*** WORKING DATA Section Begins ***

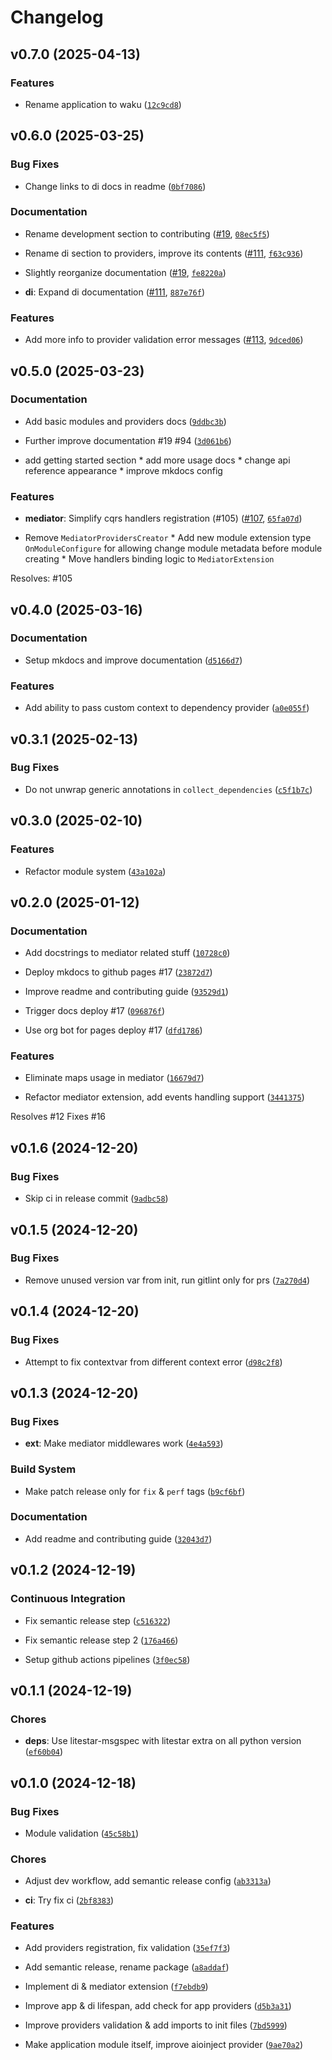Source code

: # Changelog

<!-- version list -->

## v0.7.0 (2025-04-13)

### Features

- Rename application to waku
  ([`12c9cd8`](https://github.com/waku-py/waku/commit/12c9cd872de32d4ba38d6b0fafeb66c22cb1c6d0))


## v0.6.0 (2025-03-25)

### Bug Fixes

- Change links to di docs in readme
  ([`0bf7086`](https://github.com/waku-py/waku/commit/0bf7086627171b0cd2d62560f375a06d7b21f3de))

### Documentation

- Rename development section to contributing ([#19](https://github.com/waku-py/waku/pull/19),
  [`08ec5f5`](https://github.com/waku-py/waku/commit/08ec5f508e696a52a25aca1051a3868421441d18))

- Rename di section to providers, improve its contents
  ([#111](https://github.com/waku-py/waku/pull/111),
  [`f63c936`](https://github.com/waku-py/waku/commit/f63c9364750668fd4d6563a276555d1b791f71cd))

- Slightly reorganize documentation ([#19](https://github.com/waku-py/waku/pull/19),
  [`fe8220a`](https://github.com/waku-py/waku/commit/fe8220a4aed9a82f4ee28977a90ad2e6312781ad))

- **di**: Expand di documentation ([#111](https://github.com/waku-py/waku/pull/111),
  [`887e76f`](https://github.com/waku-py/waku/commit/887e76f84206cefa168a2852701f3adb38c1bc29))

### Features

- Add more info to provider validation error messages
  ([#113](https://github.com/waku-py/waku/pull/113),
  [`9dced06`](https://github.com/waku-py/waku/commit/9dced064b9892cdd4fa98a892b7108f3753bc9dd))


## v0.5.0 (2025-03-23)

### Documentation

- Add basic modules and providers docs
  ([`9ddbc3b`](https://github.com/waku-py/waku/commit/9ddbc3b78cae401bf72b02f4541bb3f92b70bbcd))

- Further improve documentation #19 #94
  ([`3d061b6`](https://github.com/waku-py/waku/commit/3d061b69d2321aaa925f939d25de81c2b7a96dc0))

* add getting started section * add more usage docs * change api reference appearance * improve
  mkdocs config

### Features

- **mediator**: Simplify cqrs handlers registration (#105)
  ([#107](https://github.com/waku-py/waku/pull/107),
  [`65fa07d`](https://github.com/waku-py/waku/commit/65fa07d9fcbb685ad9fb7ec8a37e878aa06b5c84))

* Remove `MediatorProvidersCreator` * Add new module extension type `OnModuleConfigure` for allowing
  change module metadata before module creating * Move handlers binding logic to `MediatorExtension`

Resolves: #105


## v0.4.0 (2025-03-16)

### Documentation

- Setup mkdocs and improve documentation
  ([`d5166d7`](https://github.com/waku-py/waku/commit/d5166d7146b41a2ce18fba6e524008df2c694299))

### Features

- Add ability to pass custom context to dependency provider
  ([`a0e055f`](https://github.com/waku-py/waku/commit/a0e055f3ae5ca5f4cf6529bbf0026db6bce6f530))


## v0.3.1 (2025-02-13)

### Bug Fixes

- Do not unwrap generic annotations in `collect_dependencies`
  ([`c5f1b7c`](https://github.com/waku-py/waku/commit/c5f1b7c18ce44d2c30ca0956b07a0e74ecb0474c))


## v0.3.0 (2025-02-10)

### Features

- Refactor module system
  ([`43a102a`](https://github.com/waku-py/waku/commit/43a102a1e39bb46a2bfd46f3d07c8b34aef39e9c))


## v0.2.0 (2025-01-12)

### Documentation

- Add docstrings to mediator related stuff
  ([`10728c0`](https://github.com/waku-py/waku/commit/10728c072bc191575aa5183efa74977df9dd66db))

- Deploy mkdocs to github pages #17
  ([`23872d7`](https://github.com/waku-py/waku/commit/23872d7d4fbf852dbff31dd1c9483a2fd91bb600))

- Improve readme and contributing guide
  ([`93529d1`](https://github.com/waku-py/waku/commit/93529d1185b0cf74eae2f8af22c5632d6a4eaab0))

- Trigger docs deploy #17
  ([`096876f`](https://github.com/waku-py/waku/commit/096876f6f08fc361e0bf2ac2517186b37c176acd))

- Use org bot for pages deploy #17
  ([`dfd1786`](https://github.com/waku-py/waku/commit/dfd17863cf5949abe19157f538b6be77f0bf4f31))

### Features

- Eliminate maps usage in mediator
  ([`16679d7`](https://github.com/waku-py/waku/commit/16679d7a87f6f90b84c9768105b340113d505280))

- Refactor mediator extension, add events handling support
  ([`3441375`](https://github.com/waku-py/waku/commit/3441375c67c7947b9194f49c2b2bd4d895b0a2f6))

Resolves #12 Fixes #16


## v0.1.6 (2024-12-20)

### Bug Fixes

- Skip ci in release commit
  ([`9adbc58`](https://github.com/waku-py/waku/commit/9adbc582057fe452f742373226f4ec694b34b589))


## v0.1.5 (2024-12-20)

### Bug Fixes

- Remove unused version var from init, run gitlint only for prs
  ([`7a270d4`](https://github.com/waku-py/waku/commit/7a270d4929d97d06a0482e85680215e38672b39f))


## v0.1.4 (2024-12-20)

### Bug Fixes

- Attempt to fix contextvar from different context error
  ([`d98c2f8`](https://github.com/waku-py/waku/commit/d98c2f892bed26879e0e98db4f294f63cf9569bc))


## v0.1.3 (2024-12-20)

### Bug Fixes

- **ext**: Make mediator middlewares work
  ([`4e4a593`](https://github.com/waku-py/waku/commit/4e4a593060133cd865e7bd7e1f0ae6c9c4af10f3))

### Build System

- Make patch release only for `fix` & `perf` tags
  ([`b9cf6bf`](https://github.com/waku-py/waku/commit/b9cf6bf77047e21959f4e1bbe2a1bb1566cccd1c))

### Documentation

- Add readme and contributing guide
  ([`32043d7`](https://github.com/waku-py/waku/commit/32043d7f03ba9b34cfc3d70809982643a876a999))


## v0.1.2 (2024-12-19)

### Continuous Integration

- Fix semantic release step
  ([`c516322`](https://github.com/waku-py/waku/commit/c516322cdd49adddef51e30d35b730cc241c8300))

- Fix semantic release step 2
  ([`176a466`](https://github.com/waku-py/waku/commit/176a466a9e6d8787a7044c3b8ad64a4bd7acdf0a))

- Setup github actions pipelines
  ([`3f0ec58`](https://github.com/waku-py/waku/commit/3f0ec583b032e6c0a0cd1c1fd70b6eddfb33c34b))


## v0.1.1 (2024-12-19)

### Chores

- **deps**: Use litestar-msgspec with litestar extra on all python version
  ([`ef60b04`](https://github.com/waku-py/waku/commit/ef60b0403bd1be7a9991cab764f84de482d060fa))


## v0.1.0 (2024-12-18)

### Bug Fixes

- Module validation
  ([`45c58b1`](https://github.com/waku-py/waku/commit/45c58b1f9fc393e4e4e39a292d627a77f54fea76))

### Chores

- Adjust dev workflow, add semantic release config
  ([`ab3313a`](https://github.com/waku-py/waku/commit/ab3313a7a5ee6932edc7f7a17b57139d4fbc5553))

- **ci**: Try fix ci
  ([`2bf8383`](https://github.com/waku-py/waku/commit/2bf8383d1e1c3d45228c313ec73d3e9dfa138e65))

### Features

- Add providers registration, fix validation
  ([`35ef7f3`](https://github.com/waku-py/waku/commit/35ef7f3a3e1411428989d6bf6586e66c250f00e7))

- Add semantic release, rename package
  ([`a8addaf`](https://github.com/waku-py/waku/commit/a8addafc6f609b3f7895922e158b49b183d24bce))

- Implement di & mediator extension
  ([`f7ebdb9`](https://github.com/waku-py/waku/commit/f7ebdb9a567bf7c723916df1db62846eebe863f5))

- Improve app & di lifespan, add check for app providers
  ([`d5b3a31`](https://github.com/waku-py/waku/commit/d5b3a310d4a1ccf1f32b8ae14746b777d857893a))

- Improve providers validation & add imports to init files
  ([`7bd5999`](https://github.com/waku-py/waku/commit/7bd59994c99bc8300df1ffc654b21e27398e0425))

- Make application module itself, improve aioinject provider
  ([`9ae70a2`](https://github.com/waku-py/waku/commit/9ae70a2a7e35be314e4613c58bf185141049961b))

*** WORKING DATA Section Ends ***

→ PROMPT:
What is needed is a verbatim copy of every line in the records above from the one containing "- Attempt to" down to the one containing "## v0.1.2 (2024-12-19)", both included, and nothing more.

→ EXERCISE ANSWER:
- Attempt to fix contextvar from different context error
  ([`d98c2f8`](https://github.com/waku-py/waku/commit/d98c2f892bed26879e0e98db4f294f63cf9569bc))


## v0.1.3 (2024-12-20)

### Bug Fixes

- **ext**: Make mediator middlewares work
  ([`4e4a593`](https://github.com/waku-py/waku/commit/4e4a593060133cd865e7bd7e1f0ae6c9c4af10f3))

### Build System

- Make patch release only for `fix` & `perf` tags
  ([`b9cf6bf`](https://github.com/waku-py/waku/commit/b9cf6bf77047e21959f4e1bbe2a1bb1566cccd1c))

### Documentation

- Add readme and contributing guide
  ([`32043d7`](https://github.com/waku-py/waku/commit/32043d7f03ba9b34cfc3d70809982643a876a999))


## v0.1.2 (2024-12-19)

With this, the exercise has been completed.